Andarsene, andarsene al più presto — pensava Giovanni — uscir fuori all'aria, da quel mistero nebbioso. Oh, la onesta casa; a quest'ora la mamma certo stava dormendo, le luci tutte spente; a meno che non pensasse ancora per un momento a lui, era anzi molto probabile, egli la conosceva bene, per la più piccola cosa stava in ansia e di notte si rigirava nel letto senza trovare riposo.
Ancora il rigurgito della cisterna, ancora un'altra stella che sconfinò dal riquadro della finestra e la sua luce continuava a raggiungere il mondo, gli spalti della Fortezza, gli occhi febbrili delle sentinelle, ma non più Giovanni Drogo, che attendeva il sonno, ora tormentato da sinistri pensieri.
E se le sottilizzazioni del Matti fossero tutte una commedia? Se in realtà, anche dopo i quattro mesi, non lo avessero più lasciato partire? Se con sofistici pretesti regolamentari gli avessero impedito di rivedere la città? Se avesse dovuto rimanere lassù per anni e anni, e in quella stanza, su quel solitario letto, si fosse dovuta consumare la giovinezza? Che ipotesi assurde, si diceva Drogo, rendendosi conto della loro stoltezza, eppure non riusciva a scacciarle, esse dopo poco tornavano a tentarlo, protette dalla solitudine della notte.

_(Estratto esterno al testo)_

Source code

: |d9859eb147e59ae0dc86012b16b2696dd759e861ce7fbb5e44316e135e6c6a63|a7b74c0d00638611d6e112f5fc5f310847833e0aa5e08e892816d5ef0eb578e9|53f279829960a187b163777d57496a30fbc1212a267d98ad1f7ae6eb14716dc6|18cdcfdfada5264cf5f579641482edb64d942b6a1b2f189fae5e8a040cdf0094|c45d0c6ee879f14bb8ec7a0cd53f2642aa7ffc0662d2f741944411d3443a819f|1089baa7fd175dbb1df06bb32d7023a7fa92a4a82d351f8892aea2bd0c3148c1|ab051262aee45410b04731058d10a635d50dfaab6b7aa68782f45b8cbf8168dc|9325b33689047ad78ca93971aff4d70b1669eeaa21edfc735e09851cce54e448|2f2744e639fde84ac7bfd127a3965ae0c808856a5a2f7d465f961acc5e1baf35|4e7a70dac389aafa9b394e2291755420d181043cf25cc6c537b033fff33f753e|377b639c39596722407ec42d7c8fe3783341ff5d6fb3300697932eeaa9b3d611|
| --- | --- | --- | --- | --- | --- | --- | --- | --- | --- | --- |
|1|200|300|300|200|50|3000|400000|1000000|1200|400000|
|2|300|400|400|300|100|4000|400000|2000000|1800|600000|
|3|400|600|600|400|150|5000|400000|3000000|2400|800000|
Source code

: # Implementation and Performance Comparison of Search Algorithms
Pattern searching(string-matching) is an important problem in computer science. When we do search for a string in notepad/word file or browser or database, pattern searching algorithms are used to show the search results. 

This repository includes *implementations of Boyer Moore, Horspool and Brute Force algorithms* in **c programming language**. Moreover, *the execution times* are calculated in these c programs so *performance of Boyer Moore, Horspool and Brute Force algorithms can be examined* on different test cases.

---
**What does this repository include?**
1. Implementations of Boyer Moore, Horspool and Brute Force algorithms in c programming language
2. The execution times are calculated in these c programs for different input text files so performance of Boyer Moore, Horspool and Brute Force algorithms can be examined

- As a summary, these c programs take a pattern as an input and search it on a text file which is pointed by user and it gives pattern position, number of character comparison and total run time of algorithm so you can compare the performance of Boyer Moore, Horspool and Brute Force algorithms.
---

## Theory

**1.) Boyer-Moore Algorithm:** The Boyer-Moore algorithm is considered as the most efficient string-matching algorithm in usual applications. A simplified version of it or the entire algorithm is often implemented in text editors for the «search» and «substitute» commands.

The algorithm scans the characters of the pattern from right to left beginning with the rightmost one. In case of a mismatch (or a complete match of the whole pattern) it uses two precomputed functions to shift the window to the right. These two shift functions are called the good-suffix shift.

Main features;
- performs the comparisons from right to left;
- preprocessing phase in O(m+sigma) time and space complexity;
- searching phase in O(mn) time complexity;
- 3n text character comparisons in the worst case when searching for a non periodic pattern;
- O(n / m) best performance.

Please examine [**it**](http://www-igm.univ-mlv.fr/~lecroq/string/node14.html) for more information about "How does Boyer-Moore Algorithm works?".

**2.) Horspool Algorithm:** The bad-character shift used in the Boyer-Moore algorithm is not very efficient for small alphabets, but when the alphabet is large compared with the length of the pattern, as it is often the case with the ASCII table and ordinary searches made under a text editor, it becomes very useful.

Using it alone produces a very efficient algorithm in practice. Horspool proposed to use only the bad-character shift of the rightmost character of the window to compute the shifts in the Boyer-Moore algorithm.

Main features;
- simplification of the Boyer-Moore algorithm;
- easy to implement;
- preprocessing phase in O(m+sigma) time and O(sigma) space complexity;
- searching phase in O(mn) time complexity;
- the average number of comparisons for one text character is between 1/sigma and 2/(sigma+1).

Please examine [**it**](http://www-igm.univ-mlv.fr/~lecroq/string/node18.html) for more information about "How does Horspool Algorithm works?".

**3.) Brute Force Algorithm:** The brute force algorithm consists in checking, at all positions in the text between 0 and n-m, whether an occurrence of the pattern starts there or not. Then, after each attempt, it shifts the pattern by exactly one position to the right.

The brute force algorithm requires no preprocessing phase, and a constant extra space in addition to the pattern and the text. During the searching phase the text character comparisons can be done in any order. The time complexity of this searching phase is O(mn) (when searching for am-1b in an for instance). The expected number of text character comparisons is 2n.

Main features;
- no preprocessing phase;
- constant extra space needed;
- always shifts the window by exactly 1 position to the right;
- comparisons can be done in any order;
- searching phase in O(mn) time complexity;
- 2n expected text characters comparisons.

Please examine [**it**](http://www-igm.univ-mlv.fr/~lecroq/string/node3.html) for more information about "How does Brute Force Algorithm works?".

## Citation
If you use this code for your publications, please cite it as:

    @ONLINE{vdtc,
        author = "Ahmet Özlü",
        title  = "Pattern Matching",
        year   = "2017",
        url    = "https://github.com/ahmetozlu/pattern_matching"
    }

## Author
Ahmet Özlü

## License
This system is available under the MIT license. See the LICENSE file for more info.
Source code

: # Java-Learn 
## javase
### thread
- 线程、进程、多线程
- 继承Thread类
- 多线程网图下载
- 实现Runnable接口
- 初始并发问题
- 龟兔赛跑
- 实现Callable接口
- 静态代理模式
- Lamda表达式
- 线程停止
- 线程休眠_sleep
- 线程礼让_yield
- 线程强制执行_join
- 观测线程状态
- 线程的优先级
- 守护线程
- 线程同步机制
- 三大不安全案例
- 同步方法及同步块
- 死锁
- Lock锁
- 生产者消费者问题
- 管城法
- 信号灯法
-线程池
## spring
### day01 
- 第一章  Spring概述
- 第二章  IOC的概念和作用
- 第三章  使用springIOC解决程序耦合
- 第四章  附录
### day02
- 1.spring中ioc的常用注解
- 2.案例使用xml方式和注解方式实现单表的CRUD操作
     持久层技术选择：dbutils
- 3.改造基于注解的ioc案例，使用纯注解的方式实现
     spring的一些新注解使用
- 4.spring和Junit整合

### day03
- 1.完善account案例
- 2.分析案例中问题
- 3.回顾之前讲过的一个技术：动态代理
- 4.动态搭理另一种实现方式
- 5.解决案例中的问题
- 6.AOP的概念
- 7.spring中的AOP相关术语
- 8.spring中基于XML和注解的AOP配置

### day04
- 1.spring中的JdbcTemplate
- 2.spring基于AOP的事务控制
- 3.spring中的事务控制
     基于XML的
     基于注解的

Gli pareva così di sentire crescere attorno una oscura trama che cercasse di trattenerlo. Probabilmente non si trattava neppure del Matti. Né questi, né il colonnello, né alcun altro ufficiale si interessavano menomamente di lui: che rimanesse o partisse certo era loro del tutto indifferente. Tuttavia una forza sconosciuta lavorava contro il suo ritorno in città, forse scaturiva dalla sua stessa anima, senza ch'egli se ne accorgesse.
Poi vide un atrio, un cavallo su una strada bianca, gli sembrò che lo chiamassero per nome e fu preso dal sonno.